6.25.2005

Man, I hope Diane doesn't read this

She reads my blog from time to time but she's pretty busy with friends in town right now so I'm going to take a bit of a chance. Here's the thing. I threw away a plastic cup the other day because it has this tiny little microscopic crack in it near the bottom. You can't even see the crack but the cup leaves huge rings of whatever you're drinking all over whatever you set it on. So...I threw it away. Now, I know I've thrown stuff away before by accident. I'm a little absent minded like that. But this time, she pulled it out of the trash and didn't say anything, so I threw it away once more. Today, I look in the sink and she pulled it out again. Naturally, I threw it away a third time. I would say something, but I think it'll be funner to see how many times I can throw it away and how many times she'll pull it out of the trash before she just comes up and says, "Dude, what's your problem?!". Yep, that's pretty much the sort of thing that makes my world go 'round. That and BRCs from El Pollo Loco. Ever had one? They're burrios with only three ingredients: beans, rice, and cheese. Oh, except for this one time I found some hair in it. I hope it was an accident. Because it was probably either that or the guy making my burriot saw that I'm starting to go bald and he was just rubbing my face in it. "HA! Look at me! I have so much hair that I cook with it!" Bastard. Anyway, I'll let ya know how this cup thing turns out.

7 Comments:

At 6/26/2005 1:01 PM, Blogger Amy said...

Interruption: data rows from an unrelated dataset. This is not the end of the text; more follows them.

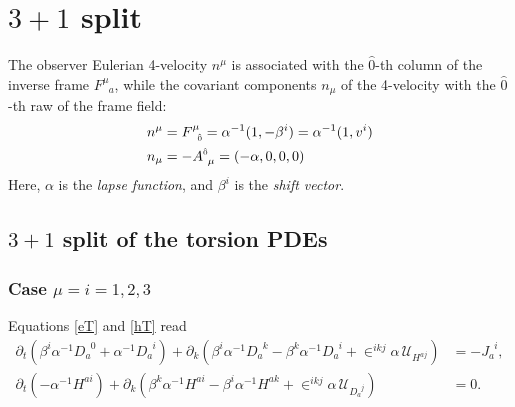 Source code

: \documentclass[
10pt, %
a4paper, %
oneside, %
headinclude,footinclude, %
BCOR5mm, %
]{scrartcl}
\newcommand{\IP}[1]{{\color{Red}[IP:\ \ #1]}}
\newcommand{\pd}[1]{\partial_{#1}}
\newcommand{\itetr}[2]{F^{#1}_{\phantom{#1}#2}}
\newcommand{\tetr}[2]{A^{#1}_{\phantom{#1}#2}}
\newcommand{\eT}[2]{D_{#1}^{\phantom{#1}#2}}	%
\newcommand{\hT}[2]{H^{#1#2}}	%
\newcommand{\LagST}{\mathcal{U}}%
\newcommand{\LCsymb}{\bm{\in}}    %
\newcommand{\NC}[2]{J^{\phantom{#1}#2}_{#1}}
\newcommand{\indlat}[1]{\hat{\mathsmaller{#1}}}
\newcommand{\lapse}{\alpha}
\newcommand{\shift}[1]{\beta^{#1}}
\begin{document}


\section{$ 3+1 $ split}	\label{sec.31}

The observer Eulerian 4-velocity $ n^\mu $ is associated with the $ \hat{0} $-th column of the 
inverse frame $ \itetr{\mu}{a} $, while the covariant components $ n_\mu $ of the 4-velocity with 
the $ 
\hat{0} $-th raw of the frame field:
\begin{subequations}
	\begin{align}
		n^{\mu} &= \itetr{\mu}{\indlat{0}}  = \lapse^{-1}(1,-\shift{i}) = \lapse^{-1}(1,v^i)\\
		n_\mu   &= - \tetr{\indlat{0}}{\mu} = (-\lapse,0,0,0) 
	\end{align}
\end{subequations}
Here, $ \lapse $ is the \emph{lapse function}, and $ \shift{i} $ is the \emph{shift vector}.




\subsection{$ 3+1 $ split of the torsion PDEs}	\label{ssec.31.tors}

\subsubsection{Case $ \mu = i=1,2,3 $} 

Equations \eqref{eT} and \eqref{hT} read
\begin{subequations}\label{eqn.tpo.1}
	\begin{align}
		\pd{t} (\shift{i} \lapse^{-1} \eT{a}{0} + \lapse^{-1}\eT{a}{i}) + \pd{k}(\shift{i} 
		\lapse^{-1}\eT{a}{k} - \shift{k}\lapse^{-1}\eT{a}{i}  + \LCsymb^{ikj} \lapse \,
		\LagST_{\hT{a}{j}}) & 
		= -\NC{a}{i}, \\[2mm]
%
		\pd{t} (-\lapse^{-1}\hT{a}{i}) + \pd{k}(\shift{k} 
		\lapse^{-1}\hT{a}{i} - \shift{i}\lapse^{-1}\hT{a}{k}  + \LCsymb^{ikj} \lapse \,
		\LagST_{\eT{a}{j}}) & 
		= 0 .
	\end{align}
\end{subequations}
\end{document}
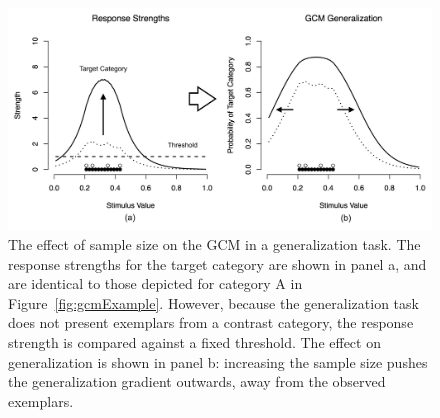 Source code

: \documentclass[doc,apacite]{apa6}
\begin{document}




\begin{figure}[t]
\begin{center}
\includegraphics[scale=.35]{figures/GCM-gen.png}
\caption{The effect of sample size on the GCM in a generalization task. The response strengths for the target category are shown in panel a, and are identical to those depicted for category A in Figure~\protect\ref{fig:gcmExample}. However, because the generalization task does not present exemplars from a contrast category, the response strength is compared against a fixed threshold. The effect on generalization is shown in panel b: increasing the sample size pushes the generalization gradient outwards, away from the observed exemplars.}
\label{fig:gcmExample2}
\end{center}
\end{figure}
\end{document}
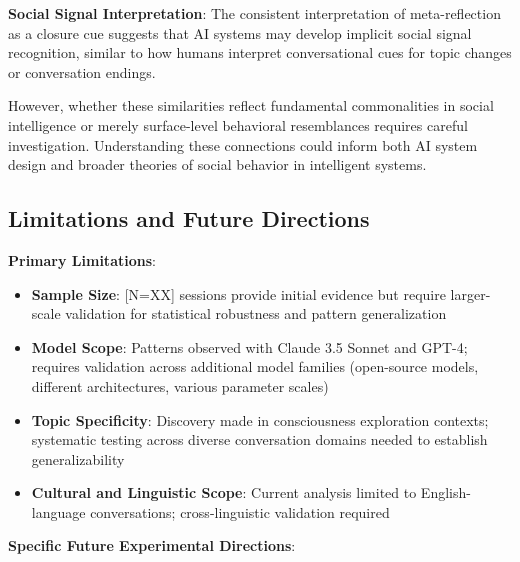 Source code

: \documentclass[11pt,letterpaper]{article}
\newcommand{\totalSessions}{[N=XX]} %
\begin{document}
\textbf{Social Signal Interpretation}: The consistent interpretation of meta-reflection as a closure cue suggests that AI systems may develop implicit social signal recognition, similar to how humans interpret conversational cues for topic changes or conversation endings.

However, whether these similarities reflect fundamental commonalities in social intelligence or merely surface-level behavioral resemblances requires careful investigation. Understanding these connections could inform both AI system design and broader theories of social behavior in intelligent systems.

\subsection{Limitations and Future Directions}

\textbf{Primary Limitations}:

\begin{itemize}
    \item \textbf{Sample Size}: \totalSessions{} sessions provide initial evidence but require larger-scale validation for statistical robustness and pattern generalization
    \item \textbf{Model Scope}: Patterns observed with Claude 3.5 Sonnet and GPT-4; requires validation across additional model families (open-source models, different architectures, various parameter scales)
    \item \textbf{Topic Specificity}: Discovery made in consciousness exploration contexts; systematic testing across diverse conversation domains needed to establish generalizability
    \item \textbf{Cultural and Linguistic Scope}: Current analysis limited to English-language conversations; cross-linguistic validation required
\end{itemize}

\textbf{Specific Future Experimental Directions}:
\end{document}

You have to bury the object of objection under something that most people have stop and think twice about before they go digging said object of objection out of the trash. That's how I dispose of broken cups, disintegrated t-shirts, socks and underwear, and the forty million craptastic Chuck E. Cheese and Six Flags toys that show up here periodically. And when I have to RE-throw-away, I bag the item(s) up and ask my neighbor to throw them out in his trash. It's quite an undertaking sometimes, but frankly, my sanity is worth it!

 
At 6/26/2005 1:50 PM, Blogger Robyn said...

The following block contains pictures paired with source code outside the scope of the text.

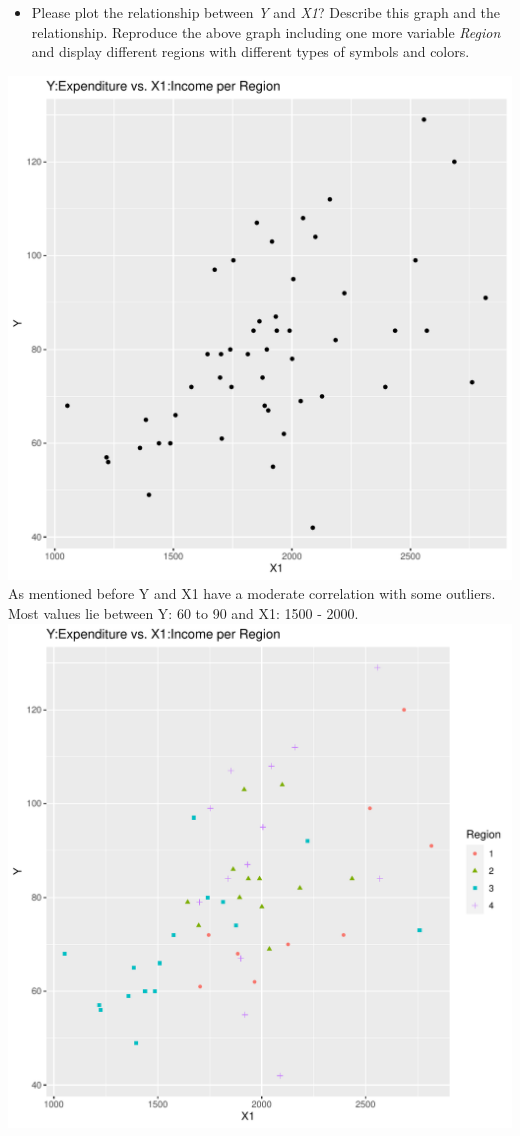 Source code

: \documentclass[12pt,letterpaper]{article}
\begin{document}
\begin{enumerate}
\begin{itemize}
 


\item
Please plot the relationship between \emph{Y} and \emph{X1}? Describe this graph and the relationship. Reproduce the above graph including one more variable \emph{Region} and display different regions with different types of symbols and colors.
\end{itemize}
\includegraphics[width=.50\textwidth]{plot4.pdf} \\
As mentioned before Y and X1 have a moderate correlation with some outliers. Most values lie between Y: 60 to 90 and X1: 1500 - 2000.\\

\includegraphics[width=.85\textwidth]{plot5.pdf} \\


\end{enumerate}
\end{document}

What else is she hording from the trash? Does she make routine searches every day just in case? Usually, I just open the cupboard door, and toss in the trash. It never really occured to me to actually look into the thing to see what else was in there!! It should be fun though to see how many times you throw it away. I'm going to say at least 6.

 
At 6/27/2005 9:02 AM, Anonymous Anonymous said...

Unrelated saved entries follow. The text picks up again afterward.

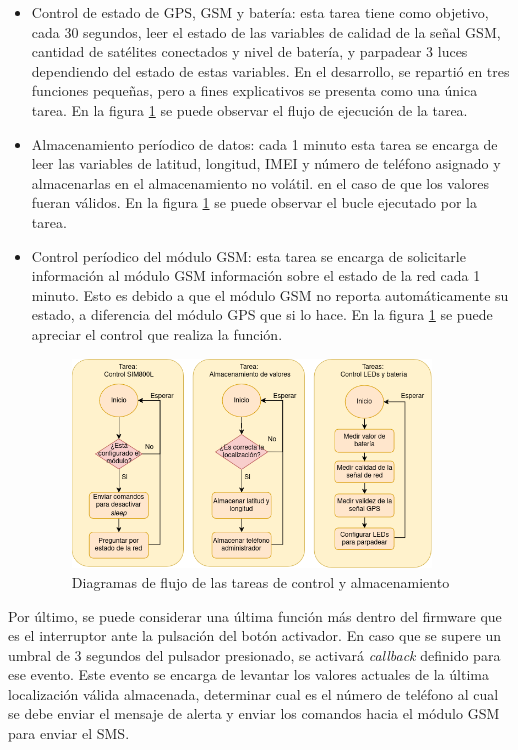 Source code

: {\begin{itemize}
		\item Control de estado de GPS, GSM y batería: esta tarea tiene como objetivo, cada 30 segundos, leer el estado de las variables de calidad de la señal GSM, cantidad de satélites conectados y nivel de batería, y parpadear 3 luces dependiendo del estado de estas variables. En el desarrollo, se repartió en tres funciones pequeñas, pero a fines explicativos se presenta como una única tarea. En la figura \ref{fig:esp32:tasks3} se puede observar el flujo de ejecución de la tarea.
		\item Almacenamiento períodico de datos: cada 1 minuto esta tarea se encarga de leer las variables de latitud, longitud, IMEI y número de teléfono asignado y almacenarlas en el almacenamiento no volátil. en el caso de que los valores fueran válidos. En la figura \ref{fig:esp32:tasks3} se puede observar el bucle ejecutado por la tarea.
		\item Control períodico del módulo GSM: esta tarea se encarga de solicitarle información al módulo GSM información sobre el estado de la red cada 1 minuto. Esto es debido a que el módulo GSM no reporta automáticamente su estado, a diferencia del módulo GPS que si lo hace.  En la figura \ref{fig:esp32:tasks3} se puede apreciar el control que realiza la función.
		
				\begin{figure}[H]
	\centering
	\includegraphics[width=0.9\textwidth]{./Figures/esp32-tasks3.png}
	\caption{Diagramas de flujo de las tareas de control y almacenamiento}
	\label{fig:esp32:tasks3}
\end{figure}

\end{itemize}


Por último, se puede considerar una última función más dentro del firmware que es el interruptor ante la pulsación del botón activador. En caso que se supere un umbral de 3 segundos del pulsador presionado, se activará \textit{callback} definido para ese evento. Este evento se encarga de levantar los valores actuales de la última localización válida almacenada, determinar cual es el número de teléfono al cual se debe enviar el mensaje de alerta y enviar los comandos hacia el módulo GSM para enviar el SMS. 

}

I just read over on Diane's blog that she's trying to see how many times she can fetch the cup out of the trash before you blurt out, "Woman! It's frickin' CRACKED!!"

 
At 6/27/2005 4:04 PM, Blogger Jason said...

Hey Amy, it so awesome that you have a contingency plan for re-throwing items. That kills me.

r, That's really scary to think about. What else is she pulling out of the trash and saving? Does she, like, chew my gum and stuff? Ewww. I better not think about it.

 
At 6/29/2005 10:01 AM, Anonymous Anonymous said...

Amy, I applaud your genius!

 
At 7/03/2005 12:17 AM, Blogger THEMARSHAL said...

no, no, no!! Dont bury it, do something off the wal with it. I personally recomend a 3 wood. You know, the golf club. They are quite efficient at blasting things into tiny pieces!!! You dont even have to be good, just one shot and BAM! I say blast it into the yard, DAMN golf clubs are so much more fun when not being used for golf.

 
At 7/03/2005 4:39 AM, Blogger Jason said...

Marshal, I tell ya man. If you haven't done this yet (and I only bring this up because you, Joe, and I are are obviously of a like mind on this) you haven't lived until you've whacked the hell out of spray paint cans with, what was it Joe, a 7 iron? Nothing quite so satisfying as a loud pop followed by a blinding mist of meltalic blue.